Material provided:
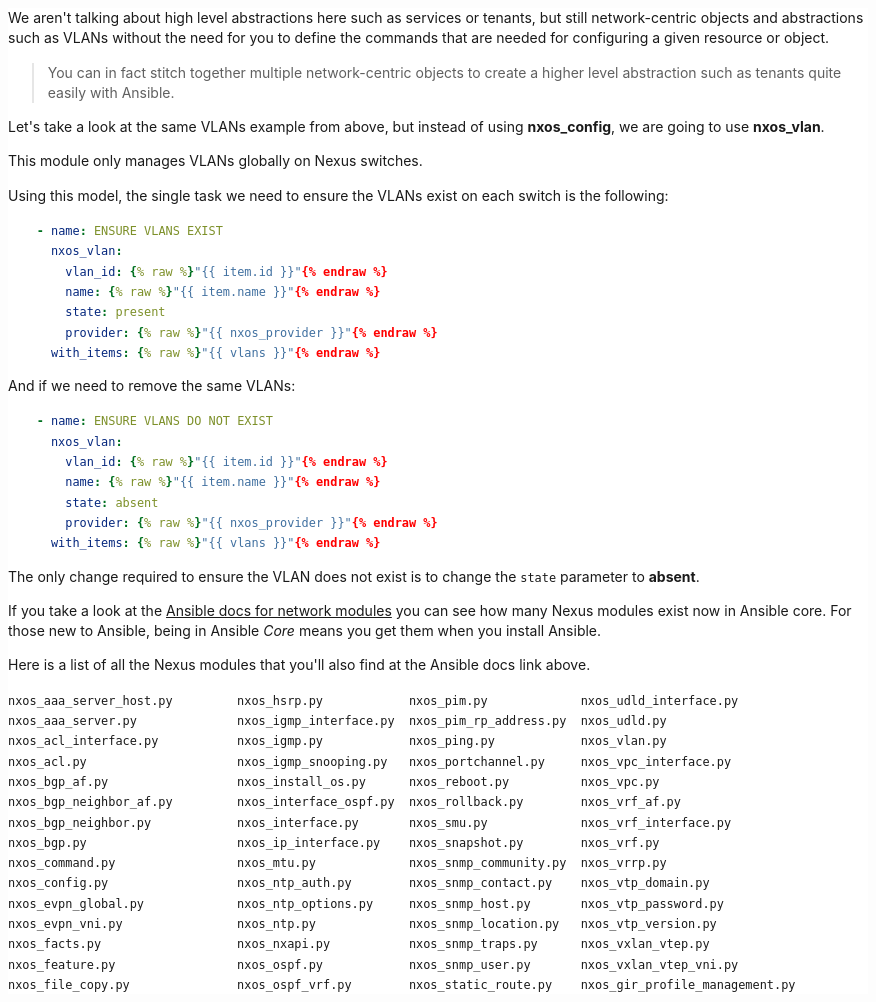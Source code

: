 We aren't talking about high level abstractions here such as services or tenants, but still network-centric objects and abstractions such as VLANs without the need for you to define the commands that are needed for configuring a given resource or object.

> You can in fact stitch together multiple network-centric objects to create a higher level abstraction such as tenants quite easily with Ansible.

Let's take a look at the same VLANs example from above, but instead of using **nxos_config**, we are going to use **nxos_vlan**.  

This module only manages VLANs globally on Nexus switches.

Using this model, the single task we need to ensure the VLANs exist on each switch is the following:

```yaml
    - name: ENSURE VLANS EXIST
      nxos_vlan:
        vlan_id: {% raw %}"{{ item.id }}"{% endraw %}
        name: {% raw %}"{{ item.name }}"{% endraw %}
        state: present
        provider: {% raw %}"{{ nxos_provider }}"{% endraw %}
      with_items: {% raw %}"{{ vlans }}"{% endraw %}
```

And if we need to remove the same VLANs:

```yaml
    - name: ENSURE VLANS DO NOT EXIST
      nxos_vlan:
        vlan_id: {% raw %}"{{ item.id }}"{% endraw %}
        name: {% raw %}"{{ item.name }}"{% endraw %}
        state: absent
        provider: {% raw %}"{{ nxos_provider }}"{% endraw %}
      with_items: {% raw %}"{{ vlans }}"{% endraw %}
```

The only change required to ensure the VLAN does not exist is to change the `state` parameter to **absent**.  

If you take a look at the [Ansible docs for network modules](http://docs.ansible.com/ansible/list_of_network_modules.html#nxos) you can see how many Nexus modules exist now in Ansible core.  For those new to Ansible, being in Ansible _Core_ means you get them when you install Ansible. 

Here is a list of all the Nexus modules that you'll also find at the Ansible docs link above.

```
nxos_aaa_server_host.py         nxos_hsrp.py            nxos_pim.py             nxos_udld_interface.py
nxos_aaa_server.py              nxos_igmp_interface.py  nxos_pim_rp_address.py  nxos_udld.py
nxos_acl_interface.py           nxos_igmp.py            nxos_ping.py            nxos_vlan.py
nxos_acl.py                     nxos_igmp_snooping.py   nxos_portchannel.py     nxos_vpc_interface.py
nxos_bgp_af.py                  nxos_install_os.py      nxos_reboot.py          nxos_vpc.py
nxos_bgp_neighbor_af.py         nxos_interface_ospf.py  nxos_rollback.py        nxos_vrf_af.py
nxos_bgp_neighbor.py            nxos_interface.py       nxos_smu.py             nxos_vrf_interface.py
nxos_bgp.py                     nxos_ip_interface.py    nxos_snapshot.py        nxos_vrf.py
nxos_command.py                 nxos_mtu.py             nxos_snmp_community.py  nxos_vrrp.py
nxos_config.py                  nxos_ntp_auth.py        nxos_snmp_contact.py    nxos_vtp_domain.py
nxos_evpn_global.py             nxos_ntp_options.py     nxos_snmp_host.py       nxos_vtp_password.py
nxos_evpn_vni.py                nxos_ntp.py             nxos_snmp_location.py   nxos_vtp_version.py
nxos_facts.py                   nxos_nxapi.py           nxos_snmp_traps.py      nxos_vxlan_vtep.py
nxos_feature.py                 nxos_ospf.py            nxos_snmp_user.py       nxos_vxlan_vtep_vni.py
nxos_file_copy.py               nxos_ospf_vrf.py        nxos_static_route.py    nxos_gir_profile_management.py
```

* * *

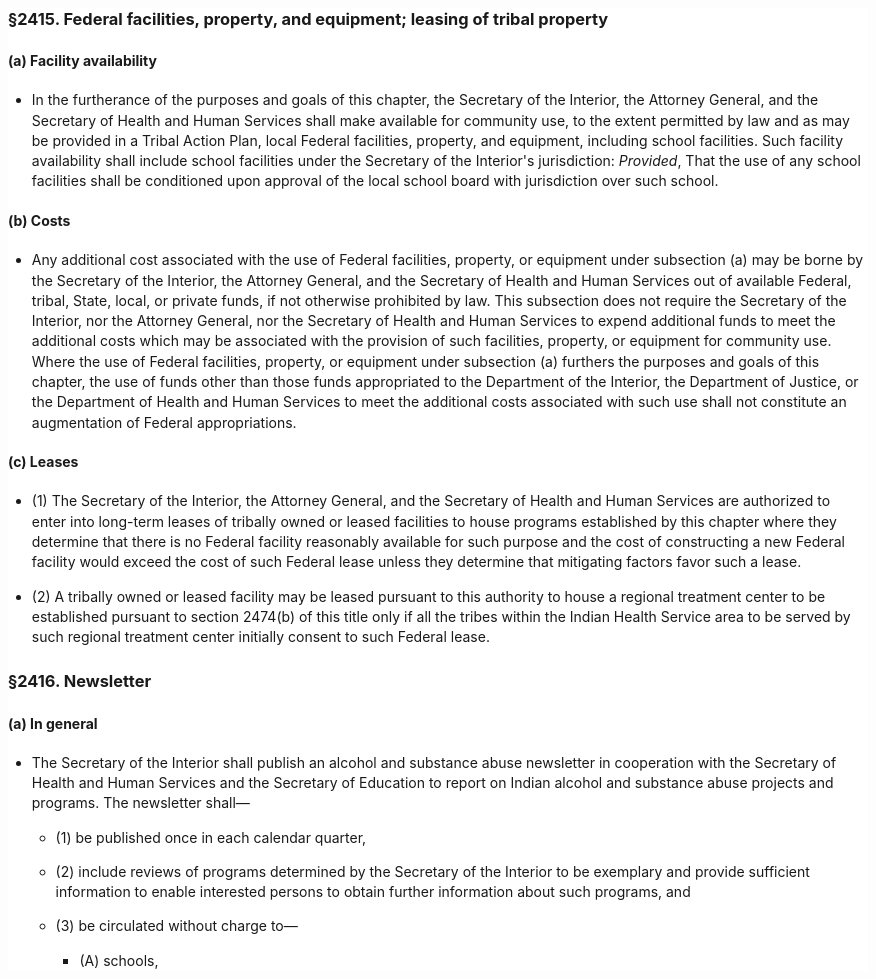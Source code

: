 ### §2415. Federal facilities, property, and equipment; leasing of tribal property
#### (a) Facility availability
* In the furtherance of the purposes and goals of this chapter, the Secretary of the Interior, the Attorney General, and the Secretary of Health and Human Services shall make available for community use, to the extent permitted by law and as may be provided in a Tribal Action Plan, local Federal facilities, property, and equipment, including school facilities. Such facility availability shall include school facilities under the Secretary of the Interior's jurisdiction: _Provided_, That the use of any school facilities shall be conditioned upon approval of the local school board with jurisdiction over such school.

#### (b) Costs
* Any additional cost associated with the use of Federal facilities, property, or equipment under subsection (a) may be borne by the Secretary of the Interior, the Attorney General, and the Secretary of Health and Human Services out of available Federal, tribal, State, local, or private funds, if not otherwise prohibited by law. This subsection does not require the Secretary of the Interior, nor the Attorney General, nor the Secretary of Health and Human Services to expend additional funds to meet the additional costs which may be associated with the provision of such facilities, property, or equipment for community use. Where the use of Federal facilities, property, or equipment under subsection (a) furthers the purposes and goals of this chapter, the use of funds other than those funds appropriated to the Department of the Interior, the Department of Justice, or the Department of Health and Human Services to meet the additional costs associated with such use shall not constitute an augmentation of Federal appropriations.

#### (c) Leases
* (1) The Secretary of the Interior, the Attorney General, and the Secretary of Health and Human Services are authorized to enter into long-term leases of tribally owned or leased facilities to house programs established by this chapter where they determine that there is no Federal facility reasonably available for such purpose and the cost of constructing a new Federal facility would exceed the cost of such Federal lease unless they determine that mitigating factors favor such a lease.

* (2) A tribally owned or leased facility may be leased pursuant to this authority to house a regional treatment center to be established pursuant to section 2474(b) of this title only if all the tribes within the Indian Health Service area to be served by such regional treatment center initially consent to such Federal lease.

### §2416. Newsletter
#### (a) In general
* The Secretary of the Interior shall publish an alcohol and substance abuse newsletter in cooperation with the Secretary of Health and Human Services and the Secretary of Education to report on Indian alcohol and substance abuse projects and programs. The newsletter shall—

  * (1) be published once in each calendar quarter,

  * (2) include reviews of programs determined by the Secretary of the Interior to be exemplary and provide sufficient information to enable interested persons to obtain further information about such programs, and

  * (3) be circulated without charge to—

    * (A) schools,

Requirement: From the listing above, return the lines starting at the one with "of tribal property" and ending at the one with "#### (a) Facility availability", both kept, exactly as they appear and nothing more.

Exercise result:
: ### §2415. Federal facilities, property, and equipment; leasing of tribal property
#### (a) Facility availability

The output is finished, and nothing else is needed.